Les deux premières coalitions semblent impossibles puisqu'aucune d'entre elles n'obtiendrait la majorité absolue. Un gouvernement minoritaire semble difficile à soutenir face aux forces de gauche qui ne manqueraient pas de s'y opposer. Enfin, si le PP n'a pas exclu la possibilité d'une grande coalition, il a cependant exclu qu'elle puisse se faire avec le dirigeant socialiste actuel Pedro Sanchez.

Certains analystes politiques prédisent déjà l'organisation de nouvelles élections parlementaires anticipées au printemps prochain.

"Le grand succès de Podemos, jusqu'ici, a été de capitaliser la colère contre le système. Ailleurs en Europe, et notamment en France, cela passe par l'extrême droite. En Espagne, par l'extrême gauche" a indiqué Edurne Uriarte, politologue. Une analyse que partage un Ignacio Sanchez-Cuenca, directeur de l'institut Juan March : "Malgré des coutures sociales mises à l'épreuve, malgré l'énorme phénomène des indignés, l'Espagne demeure fondamentalement un pays réformiste et modéré. Le sentiment de colère, bien réel et très justifié avec la crise, ne s'est pas encore accompagné d'options jusqu'au-boutistes".

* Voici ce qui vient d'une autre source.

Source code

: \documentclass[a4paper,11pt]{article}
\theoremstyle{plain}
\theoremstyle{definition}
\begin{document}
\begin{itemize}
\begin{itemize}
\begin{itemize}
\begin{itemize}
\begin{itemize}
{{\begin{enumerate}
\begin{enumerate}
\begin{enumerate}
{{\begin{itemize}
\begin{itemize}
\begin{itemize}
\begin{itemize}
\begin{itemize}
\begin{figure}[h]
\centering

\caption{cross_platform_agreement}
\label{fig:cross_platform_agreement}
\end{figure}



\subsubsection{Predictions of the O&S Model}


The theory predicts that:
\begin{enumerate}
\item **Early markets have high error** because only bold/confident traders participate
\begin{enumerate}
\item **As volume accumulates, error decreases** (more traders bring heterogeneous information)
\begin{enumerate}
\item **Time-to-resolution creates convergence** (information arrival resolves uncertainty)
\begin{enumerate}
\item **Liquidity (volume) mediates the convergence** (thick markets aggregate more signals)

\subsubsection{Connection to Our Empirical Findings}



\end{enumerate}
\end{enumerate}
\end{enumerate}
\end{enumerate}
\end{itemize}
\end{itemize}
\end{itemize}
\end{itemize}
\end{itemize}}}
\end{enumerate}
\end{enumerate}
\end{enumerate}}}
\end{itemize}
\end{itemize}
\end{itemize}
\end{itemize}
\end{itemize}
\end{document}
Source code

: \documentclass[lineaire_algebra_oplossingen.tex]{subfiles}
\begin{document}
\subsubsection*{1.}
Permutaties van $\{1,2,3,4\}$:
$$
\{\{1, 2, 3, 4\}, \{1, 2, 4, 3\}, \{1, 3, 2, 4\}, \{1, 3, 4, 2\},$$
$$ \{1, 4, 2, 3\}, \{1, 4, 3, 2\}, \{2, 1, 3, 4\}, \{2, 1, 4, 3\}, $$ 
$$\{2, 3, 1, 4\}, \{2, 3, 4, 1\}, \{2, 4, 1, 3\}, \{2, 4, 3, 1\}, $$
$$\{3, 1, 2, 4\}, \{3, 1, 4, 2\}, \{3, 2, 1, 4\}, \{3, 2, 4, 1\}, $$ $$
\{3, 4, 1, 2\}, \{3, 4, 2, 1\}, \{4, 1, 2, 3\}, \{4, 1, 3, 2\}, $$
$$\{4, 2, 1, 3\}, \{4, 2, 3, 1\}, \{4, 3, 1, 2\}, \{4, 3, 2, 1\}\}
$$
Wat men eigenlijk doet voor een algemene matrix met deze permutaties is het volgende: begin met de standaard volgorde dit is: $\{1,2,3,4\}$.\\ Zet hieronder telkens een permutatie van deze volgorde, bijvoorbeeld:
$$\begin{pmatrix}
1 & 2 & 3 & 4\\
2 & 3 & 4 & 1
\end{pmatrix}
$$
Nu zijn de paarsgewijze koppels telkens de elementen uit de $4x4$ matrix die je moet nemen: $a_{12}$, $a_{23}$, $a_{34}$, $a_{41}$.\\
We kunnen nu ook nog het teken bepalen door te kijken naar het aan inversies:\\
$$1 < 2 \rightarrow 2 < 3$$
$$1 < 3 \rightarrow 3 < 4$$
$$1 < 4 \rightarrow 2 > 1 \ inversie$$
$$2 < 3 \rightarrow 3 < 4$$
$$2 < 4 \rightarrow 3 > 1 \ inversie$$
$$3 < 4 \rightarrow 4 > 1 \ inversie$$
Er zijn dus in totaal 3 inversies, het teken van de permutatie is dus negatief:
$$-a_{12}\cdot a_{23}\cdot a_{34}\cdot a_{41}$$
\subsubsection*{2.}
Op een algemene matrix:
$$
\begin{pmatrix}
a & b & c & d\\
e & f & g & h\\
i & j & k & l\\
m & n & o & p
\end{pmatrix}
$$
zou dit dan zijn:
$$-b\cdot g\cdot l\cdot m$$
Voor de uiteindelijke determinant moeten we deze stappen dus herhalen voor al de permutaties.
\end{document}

"A force d'avoir fait croire à l'opinion que la politique est soumise à l'économie, le ras-le-bol a explosé contre le système en place" a souligné Josep Ramoneda, philosophe, qui voit dans le vote une punition des 2 principaux partis politiques. "Le Parti populaire et le Parti socialiste ouvrier ont fini par patrimonialiser les institutions : c'est cela le poison du bipartisme. Les conservateurs sont largement associés aux inégalités, à la précarité et au manque d'attention aux citoyens ; quant aux socialistes, dominés par les baronnies, ils sont englués dans un vide idéologique et à bout de souffle. En 2011, les indignés criaient : "Vous ne nous représentez pas !" Reste aujourd'hui aux partis hégémoniques à payer les conséquences de leur cécité".

"Jusqu'alors, on pensait autour de l'axe gauche-droite. Or les nouveaux partis introduisent un autre fossé : la brèche générationnelle. Les Espagnols qui sont nés en démocratie sont beaucoup plus exigeants sur la corruption et l'application des programmes électoraux, et aussi sur la défense du système de santé ou l'arsenal éducatif" a souligné Enrique Gil-Calvo, politologue de l'université Complutense de Madrid.

De longues négociations vont sans doute être nécessaires pour tenter de former le futur gouvernement espagnol. Pour être élu chef du gouvernement, un candidat doit rassembler sur son nom la majorité absolue des parlementaires lors du 1er tour de scrutin, puis, lors du 2e, une majorité simple.

Le nouveau Congrès des députés siègera pour la première fois le 13 janvier prochain.